Even where you can say “Person A has a utility function that assigns 4 utility to getting cheesecake and 2 utility to getting paperlips”, why not say “Agent A”? But that’s not what I facepalm at. I only facepalm when people say they got their “utility function” from natural selection (i.e. ignoring memes), or say they wish they could modify their utility function, et cetera. In many cases it works as an abstraction, but if you’re not at all thinking about EU, why not talk directly about your preferences/values?
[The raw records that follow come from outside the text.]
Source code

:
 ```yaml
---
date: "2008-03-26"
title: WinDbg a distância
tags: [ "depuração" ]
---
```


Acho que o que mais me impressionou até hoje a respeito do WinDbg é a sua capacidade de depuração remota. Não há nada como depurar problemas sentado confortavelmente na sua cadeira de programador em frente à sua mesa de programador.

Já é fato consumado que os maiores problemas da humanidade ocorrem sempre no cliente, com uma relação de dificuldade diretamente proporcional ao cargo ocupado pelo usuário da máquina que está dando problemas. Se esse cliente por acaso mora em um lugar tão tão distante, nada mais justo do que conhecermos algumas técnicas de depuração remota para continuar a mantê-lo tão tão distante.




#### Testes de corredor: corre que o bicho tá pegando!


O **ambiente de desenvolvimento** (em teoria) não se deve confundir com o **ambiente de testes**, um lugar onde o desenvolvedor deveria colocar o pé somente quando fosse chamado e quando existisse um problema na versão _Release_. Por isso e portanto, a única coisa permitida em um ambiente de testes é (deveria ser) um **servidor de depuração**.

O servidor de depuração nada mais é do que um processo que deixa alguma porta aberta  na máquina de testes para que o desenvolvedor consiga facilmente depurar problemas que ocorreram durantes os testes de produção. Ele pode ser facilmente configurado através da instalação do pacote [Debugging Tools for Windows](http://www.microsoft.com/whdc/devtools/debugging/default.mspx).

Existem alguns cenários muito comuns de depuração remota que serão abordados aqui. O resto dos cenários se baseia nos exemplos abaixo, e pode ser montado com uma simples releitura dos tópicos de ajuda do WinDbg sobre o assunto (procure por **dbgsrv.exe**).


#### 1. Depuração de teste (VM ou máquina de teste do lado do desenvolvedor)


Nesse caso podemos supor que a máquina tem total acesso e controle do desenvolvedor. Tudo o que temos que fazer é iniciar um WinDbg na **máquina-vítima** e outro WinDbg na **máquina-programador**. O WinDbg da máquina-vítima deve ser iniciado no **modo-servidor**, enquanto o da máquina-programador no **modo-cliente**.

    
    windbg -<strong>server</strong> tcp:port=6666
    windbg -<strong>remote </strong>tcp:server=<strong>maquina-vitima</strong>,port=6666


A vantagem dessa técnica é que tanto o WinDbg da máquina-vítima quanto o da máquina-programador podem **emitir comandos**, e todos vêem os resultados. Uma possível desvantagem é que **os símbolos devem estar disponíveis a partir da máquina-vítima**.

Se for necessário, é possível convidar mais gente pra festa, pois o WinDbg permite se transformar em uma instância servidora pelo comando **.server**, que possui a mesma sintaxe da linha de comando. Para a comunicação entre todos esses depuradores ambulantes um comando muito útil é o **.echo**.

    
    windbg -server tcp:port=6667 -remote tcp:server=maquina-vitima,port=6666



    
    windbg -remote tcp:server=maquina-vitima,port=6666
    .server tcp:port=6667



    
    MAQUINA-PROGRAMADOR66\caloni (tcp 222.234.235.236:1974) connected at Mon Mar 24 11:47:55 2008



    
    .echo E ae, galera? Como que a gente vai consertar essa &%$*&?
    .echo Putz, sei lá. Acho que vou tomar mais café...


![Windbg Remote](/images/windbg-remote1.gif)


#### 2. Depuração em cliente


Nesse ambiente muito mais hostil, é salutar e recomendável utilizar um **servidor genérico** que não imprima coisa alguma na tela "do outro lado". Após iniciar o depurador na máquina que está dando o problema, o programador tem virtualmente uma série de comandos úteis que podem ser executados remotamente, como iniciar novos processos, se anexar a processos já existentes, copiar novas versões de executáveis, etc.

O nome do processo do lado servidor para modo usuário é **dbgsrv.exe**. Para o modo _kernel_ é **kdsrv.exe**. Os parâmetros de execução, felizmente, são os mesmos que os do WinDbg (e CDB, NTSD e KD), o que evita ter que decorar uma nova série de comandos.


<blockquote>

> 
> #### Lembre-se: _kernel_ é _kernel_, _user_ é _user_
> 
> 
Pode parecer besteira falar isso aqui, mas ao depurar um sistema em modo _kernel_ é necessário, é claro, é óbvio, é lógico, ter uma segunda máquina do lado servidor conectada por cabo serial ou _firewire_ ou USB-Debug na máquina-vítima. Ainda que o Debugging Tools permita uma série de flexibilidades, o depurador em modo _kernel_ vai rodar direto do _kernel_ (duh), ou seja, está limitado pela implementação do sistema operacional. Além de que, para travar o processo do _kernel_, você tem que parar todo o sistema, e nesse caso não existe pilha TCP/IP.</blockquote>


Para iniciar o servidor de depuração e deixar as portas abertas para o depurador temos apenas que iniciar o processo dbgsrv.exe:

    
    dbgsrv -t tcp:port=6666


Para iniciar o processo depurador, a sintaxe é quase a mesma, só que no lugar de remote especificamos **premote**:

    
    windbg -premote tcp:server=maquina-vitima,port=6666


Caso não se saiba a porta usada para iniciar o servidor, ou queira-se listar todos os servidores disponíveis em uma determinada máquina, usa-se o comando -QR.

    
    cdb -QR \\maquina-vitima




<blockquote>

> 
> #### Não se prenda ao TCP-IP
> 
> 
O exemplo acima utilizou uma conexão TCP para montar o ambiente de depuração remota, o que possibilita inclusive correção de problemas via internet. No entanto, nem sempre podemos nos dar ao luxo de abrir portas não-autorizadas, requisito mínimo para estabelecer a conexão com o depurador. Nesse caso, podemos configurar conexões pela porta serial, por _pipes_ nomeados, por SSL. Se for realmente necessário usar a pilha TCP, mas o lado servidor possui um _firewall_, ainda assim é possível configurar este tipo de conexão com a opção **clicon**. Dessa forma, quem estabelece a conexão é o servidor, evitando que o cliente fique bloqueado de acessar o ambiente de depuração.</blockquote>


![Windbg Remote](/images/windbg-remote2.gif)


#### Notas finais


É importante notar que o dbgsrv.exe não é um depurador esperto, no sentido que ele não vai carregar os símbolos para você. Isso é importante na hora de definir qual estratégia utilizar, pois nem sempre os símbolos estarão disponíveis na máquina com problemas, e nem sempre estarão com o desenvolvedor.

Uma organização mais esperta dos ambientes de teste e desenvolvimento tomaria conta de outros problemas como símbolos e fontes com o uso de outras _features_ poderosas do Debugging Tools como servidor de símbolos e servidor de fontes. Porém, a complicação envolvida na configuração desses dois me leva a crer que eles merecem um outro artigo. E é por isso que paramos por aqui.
It’s simpler and less misleading.
This seems like a bit of a different issue—and one that I am not so interested in.
A couple of comments about your examples, though:
For someone like me it is pretty accurate to say that I got my utility function from natural selection acting on DNA genes. Memes influence me, but I try not to let them influnce my goals. I regard them as symbiotes: mutualists and pathogens. In principle they could do deals with me that might make me change my goals—but currently I have a powerful bargaining position, their bargaining position is typically weak—and so I just get my way. They don’t get to affect my goals. Those that try get rejected by my memetic immune system. I do not want to become the victim of a memetic hijacking.
As for the implied idea that natural selection does not apply to memes, I’ll try to bite my tongue there.
That seems closely equivalent to me. The cases where people talk about utility functions are mostly those where you want to compare with machines, or conjour up the idea of an expected utility maximiser for some reason. Sometimes even having “utility” in the context is enough for the conversation to wander on to utility functions.
My council would be something like: “Don’t like it? Get used to it!” There is not, in fact, anything wrong with it.
That totally wasn’t what I meant to imply. I am definitely a universal Darwinist. (You can view pretty much any optimization process as “evolution”, though, so in some cases it’s questionably useful. Bayesian updating is just like population genetics. But with memes it’s obviously a good description.)
Yes, but I think you’re rather unusual in this regard; most people aren’t so wary of memes. Might I ask why you prefer genes to memes? This seems odd to me. Largely because humans evolved for memes and with memes. Archetypes, for example. But also because the better memes seem to have done a lot of good in the world. (My genetically evolved cognitive algorithms—that is, the algorithms in my brain that I think aren’t the result of culture, but instead are universal machinery—stare in appreciation at the beauty of cathedrals, and are grateful that economies make my life easier.)
’s why I tried to bite my tongue—but it was difficult to completely let it go by...
Well, I love memes, but DNA-genes built 99% of my ancestors unassisted, and are mostly responsible for building me. They apparently equipped me with a memetic immune system, for weeding out undesirable memes, to allow me to defend myself in those cases where there is a conflict of interests.
Why should I side with the memes? They aren’t even related to me. The best of them are beneficial human symbionts—rather like lettuces and strawberries. I care for them some—but don’t exactly embrace their optimisation targets as my own.
I don’t dispute memes have done a lot of good things in the world. So has Mother Teresa—but that doesn’t mean I have to adopt her goals as my own either.